The seventh film in the remarkably long running X-Men series, Days of Future Past mixes castmembers from the original trilogy with those from First Class.  With Bryan Singer – who made the first and best two films in the series – returning as director, hopes are high for the film (and Singer is apparently already working on the eighth one!)  Incredibly considering the series’ longevity, Days of Future Past marks the first time so far that a composer has worked on a second entry; of course, that composer is Singer’s usual collaborator John Ottman (who missed out on the first X-Men because of a conflict with his directorial duties on Urban Legends: Final Cut).

Despite fine scores from Michael Kamen and John Powell, it would be a stretch to claim that these films have been especially musically distinguished, and only a barrel-scraping effort from Henry Jackman amongst its number prevents the score Ottman wrote for the second film being the worst of the lot, so I can’t say I was exactly jumping for joy at the news of his return, despite the opportunity it provided him to maintain some musical continuity between X-Men and Lifeforce (which he does).  When the score gets off to as terrible a start as Days of Future Past (horrible “atmospherics” for a couple of minutes before the Lifeforce theme comes on) I feared the worst; when I heard the second cue, “Time’s Up”, with its absurd HORN OF DOOM and badly-judged choral melodrama, I could only hold my head in my hands.

John Ottman

John Ottman

But the strange thing about this score is that it almost feels like two or three different scores going on at the same time, interspersing each other, and sounding like they were written by different people.  Because after that wretched opening, “Hope” (subtitled “Xavier’s Theme”) appears and all of a sudden we’re into a different Hans Zimmer territory, a thinly-veiled rewrite of Inception‘s “Time” complete with Zimmer-style orchestra-that-sounds-like-samples, one of the most blatant temp-track lifts I’ve heard in a while (and it appears several times throughout the early portions of the album before being discarded entirely after that).

The frustrating thing is that in the very next track, “I Found Them”, after some more Inception (this time without the percussive accompaniment, making it sound a whole lot fresher) and HORN OF DOOM, there’s some genuinely classy dramatic orchestral writing which shines so much brighter than anything up to that point, you hear a glimpse of just what the score could have been.  Then as soon as it arrives, it’s left behind again, with the horrible percussive/electronic “Saigon – Logan Arrives” taking over, rock guitars joining in to add the feeling of it being yet another different score later on.  And that’s the problem with the album as a listening experience – there are some reasonable ideas here that are never particularly followed through or developed, some clever music which doesn’t sound like anything around it and then disappears almost as quickly as it arrives.

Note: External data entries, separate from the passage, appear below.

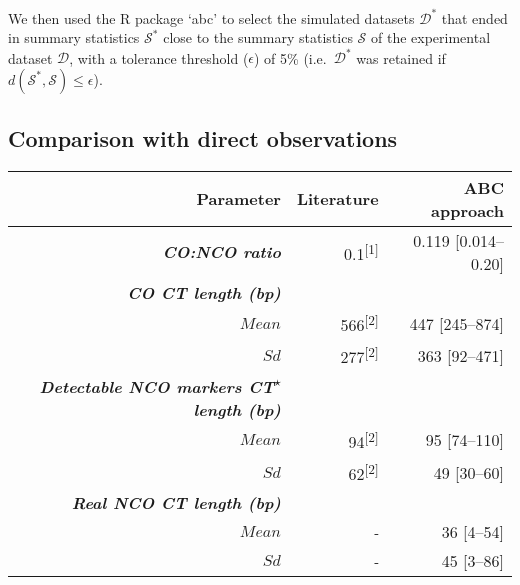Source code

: We then used the R package ‘abc’ \citep{csillery2012abc} to select the simulated datasets $\mathcal{D^{*}}$ that ended in summary statistics $\mathcal{S^{*}}$ close to the summary statistics $\mathcal{S}$ of the experimental dataset $\mathcal{D}$, with a tolerance threshold ($\epsilon$) of 5\% (i.e.\ $\mathcal{D^{*}}$ was retained if $d(\mathcal{S^{*}}, \mathcal{S}) \leq \epsilon$). 





\subsection{Comparison with direct observations}


\begin{table}[b!]
	\centering
	\begin{adjustbox}{width = 1\textwidth}
		\begin{tabular}{rrr}

			\toprule
			\textbf{Parameter} & \textbf{Literature} & \textbf{ABC approach} \\

			\midrule
			\textbf{\textit{CO:NCO ratio}}      & 0.1\textsuperscript{[1]}  & 0.119 [0.014--0.20] \\
			\textbf{\textit{CO CT length (bp)}}\\
			$Mean$                              & 566\textsuperscript{[2]}  & 447 [245--874] \\
			$Sd$                                & 277\textsuperscript{[2]}  & 363 [92--471] \\
			\textbf{\textit{Detectable NCO markers CT\textsuperscript{$\star$} length (bp)}}\\
			$Mean$                              &  94\textsuperscript{[2]}  & 95 [74--110] \\
			$Sd$                                &  62\textsuperscript{[2]}  & 49 [30--60] \\

			\textbf{\textit{Real NCO CT length (bp)}}\\
			$Mean$                  &  \textit{-}  & 36 [4--54] \\
			$Sd$                    &  \textit{-}  & 45 [3--86] \\

			\bottomrule


\end{tabular}
\end{adjustbox}
\end{table}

It’s such a shame it’s so uneven because the good parts really are worth listening to – “He Lost Everything” still has that Zimmer influence but it’s more disguised and comes across as a genuinely touching piece of music.  The next cue, “Springing Erik”, again seems to come from a completely different score but there’s something quite cool with the rhythmic bass, like it’s an espionage movie and it’s the best cue on the album, curiously classier than most things that surround it.  Following that is a very long sequence of somnambulant cues in which barely anything happens – brooding underscore of the most uninteresting kind, which should never have got anywhere near the album.  The exception comes in parts of “Paris Pandemonium”, a lengthy cue that itself seems to lack any kind of focus but which does feature some fine individual moments, boasting some excellent orchestration at a couple of points when the score suddenly becomes like one from a hard-hitting horror movie and even a few bars from Michael Kamen’s X-Men score.

I fear that many people won’t get far enough to hear them, but the album’s best parts are saved until late.  The film version of “Time’s Up” starts it – so much more vibrant than what was billed as the “original version” earlier on the disc (a version which should have been left on the cutting room floor), it’s still got the dreaded HORN OF DOOM but also some fine orchestral action music; easily the most exciting piece on the album and a tantalising glimpse at what might have been.  “The Attack Begins” is lively too, despite succumbing to more Zimmer clichés (a bit of Man of Steel percussion here); “Join Me” with its sweet piano lullaby at the start and moving cello solo at the end is absolutely lovely; and the heart-tugging strings in “Do What You Were Made For” have a beautifully-judged tragic air.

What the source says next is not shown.